Metabolic acidosis is one of the most common complications of chronic kidney disease (CKD). It is associated with the progression of CKD, and many other functional impairments. Until recently, only serum bicarbonate levels have been used to evaluate acid-base changes in patients with reduced kidney function. However, recent emerging evidence suggests that nephrologists should reevaluate the clinical approach for diagnosing metabolic acidosis in patients with CKD based on two perspectives; pH and anion gap. Biochemistry and physiology textbooks clearly indicate that blood pH is the most important acid-base parameter for cellular function. Therefore, it is important to determine if the prognostic impact of hypobicarbonatemia varies according to pH level. A recent cohort study of CKD patients showed that venous pH modified the association between a low bicarbonate level and the progression of CKD. Furthermore, acidosis with a high anion gap has recently been recognized as an important prognostic factor, because veverimer, a nonabsorbable hydrochloride-binding polymer, has been shown to improve kidney function and decrease the anion gap. Acidosis with high anion gap frequently develops in later stages of CKD. Therefore, the anion gap is a time-varying factor and renal function (estimated glomerular filtration rate) is a time-dependent confounder for the anion gap and renal outcomes. Recent analyses using marginal structural models showed that acidosis with a high anion gap was associated with a high risk of CKD. Based on these observations, reconsideration of the clinical approach to diagnosing and treating metabolic acidosis in CKD may be warranted.

Introduction

Metabolic acidosis is one of the most common complications in patients with chronic kidney disease (CKD) [1]. This condition should not be overlooked by nephrologists in clinical settings because it has been associated with a wide range of poor outcomes including bone demineralization [2], insulin resistance [3], muscle protein proteolysis [4], functional limitations in older individuals [5], and cognitive impairment [6]. Importantly, metabolic acidosis is also associated with cardiovascular outcomes and mortality in CKD patients [7-9]. Basic studies showed that acid retention induced by nephron loss or dietary acid load causes kidney tissue injury through endothelin-1 activation, the renin-angiotensin-aldosterone system, and the alternative complement pathway [10-13]. In contrast, in several clinical cohort studies, low serum bicarbonate levels were shown to be associated with a faster progression of CKD [14-18]. Indeed, randomized controlled trials and corresponding meta-analyses revealed that alkali therapy conferred beneficial effects against the progression of CKD to kidney failure with replacement therapy (KFRT) [19-24].
According to current guidelines, alkali therapy initiation is recommended when serum bicarbonate levels are <22 mEq/L [25,26]. However, this recommendation is based exclusively on serum bicarbonate levels (Fig. 1). Additionally, clinical trials of veverimer, a recent novel approach for treating metabolic acidosis, have highlighted the possibility that anion gap acidosis is an important cause of CKD progression. In this review, our objective was to reconsider the effects of metabolic acidosis on the progression of CKD from two different perspectives: blood pH and the anion gap.

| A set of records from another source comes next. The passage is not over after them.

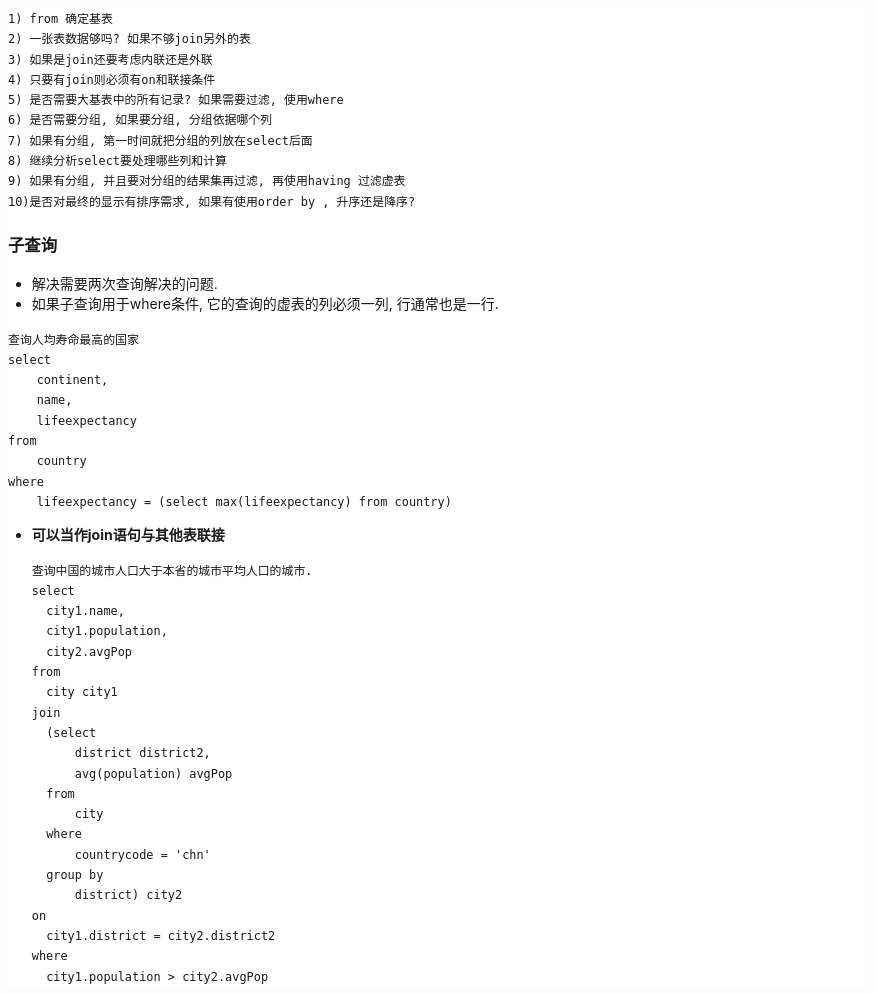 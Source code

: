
 ```mysql
1) from 确定基表
2) 一张表数据够吗? 如果不够join另外的表
3) 如果是join还要考虑内联还是外联
4) 只要有join则必须有on和联接条件
5) 是否需要大基表中的所有记录? 如果需要过滤, 使用where 
6) 是否需要分组, 如果要分组, 分组依据哪个列
7) 如果有分组, 第一时间就把分组的列放在select后面
8) 继续分析select要处理哪些列和计算
9) 如果有分组, 并且要对分组的结果集再过滤, 再使用having 过滤虚表
10)是否对最终的显示有排序需求, 如果有使用order by , 升序还是降序?
```

### 子查询

* 解决需要两次查询解决的问题.
* 如果子查询用于where条件, 它的查询的虚表的列必须一列, 行通常也是一行.

```mysql
查询人均寿命最高的国家
select 
	continent,
	name,
	lifeexpectancy
from 
	country 
where 
	lifeexpectancy = (select max(lifeexpectancy) from country)
```

* **可以当作join语句与其他表联接**

  ```mysql
  查询中国的城市人口大于本省的城市平均人口的城市.
  select 
  	city1.name,
  	city1.population,
  	city2.avgPop 
  from 
  	city city1
  join 
  	(select 
  		district district2,
  		avg(population) avgPop 
  	from 
  		city 
  	where 
  		countrycode = 'chn'
  	group by 
  		district) city2 
  on 
  	city1.district = city2.district2 
  where 
  	city1.population > city2.avgPop 
  ```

Blood pH modulates the association between low bicarbonate level and progression of chronic kidney disease to kidney failure with replacement therapy

Normal H+ concentration in extracellular fluid is almost one-millionth of the concentrations of N+, K+, Cl, and HCO3. However, compared with larger cations, such as Na+ or K+, small H+ ions have stronger affinities for small and negatively charged parts of molecules. Therefore, smaller fluctuations in H+ concentrations are required for normal cellular functions [27].
A textbook on acid-base physiology outlines that an initial diagnosis of acid-base disorders should begin with measuring the blood pH [28]. However, blood pH is not frequently measured in certain clinical settings, such as in the United States. Rather, the serum total CO2 (TCO2) is measured to screen for acid-base disturbances, because (TCO2) is affected by both metabolic and respiratory disorders. The screening test ranges from US$26-$33 per test. In contrast, in Japan, a venous blood gas test, that includes measuring Na+, K+, Cl, pH, pO2, pCO2, and HCO3, is routinely performed to diagnose acid-base disorders in the clinical outpatient setting [29]. This venous blood gas test costs US$126 based on current exchange rates (US$1 is almost 110 Japanese yen). Importantly, this cost was established by the Japanese government and all Japanese patients are required to have medical insurance; therefore, Japanese clinicians may not be aware of the direct cost as this is covered by patient insurance.
In the United States, serum (TCO2) is used as a surrogate marker of (HCO3−). In Japan, pH and pCO2 in venous blood are measured in clinical laboratories and blood (HCO3−) is calculated using the Henderson-Hasselbalch equation [30]. In the United States, blood gas measurements are rarely performed in the main clinical laboratory and typically assessed in a blood gas laboratory [30], which may not be located in a convenient location for patient referrals from clinics. Further, to minimize errors, the measurements should be taken soon after the blood gas samples are obtained. These barriers to measuring blood gases may account for why blood pH is not frequently measured in the outpatient settings.
As described above, acid-base disorder diagnoses and prescriptions for alkali therapy were based exclusively on blood (HCO3−) test values. However, the degree to which alterations in blood pH affect CKD progression remains unclear. Recently, Kajimoto et al. [31] addressed this important issue by conducting a retrospective cohort study of Japanese CKD patients. In this approach, they used pH data that were measured along with other parameters in blood gas analyses and analyzed hazard ratios for incident KFRT using Cox proportional hazard models with/without acidemia (pH ⋚7.32). Kajimoto et al. [31] evaluated pulmonary diseases, such as chronic obstructive pulmonary disease or interstitial pneumonia in CKD patients and estimated respiratory compensation capacity using venous blood gas data (Fig. 2). They calculated respiratory compensation capacity using large amounts of blood gas data. We plotted the pressure of carbon dioxide against bicarbonate levels and calculated the slope of the regression line using a mixed-effect model. In this context, the slope of the regression line represents the respiratory compensation capacity and represents how much the carbon dioxide pressure can be reduced for each 1-mmol/L decrease in bicarbonate (Fig. 3).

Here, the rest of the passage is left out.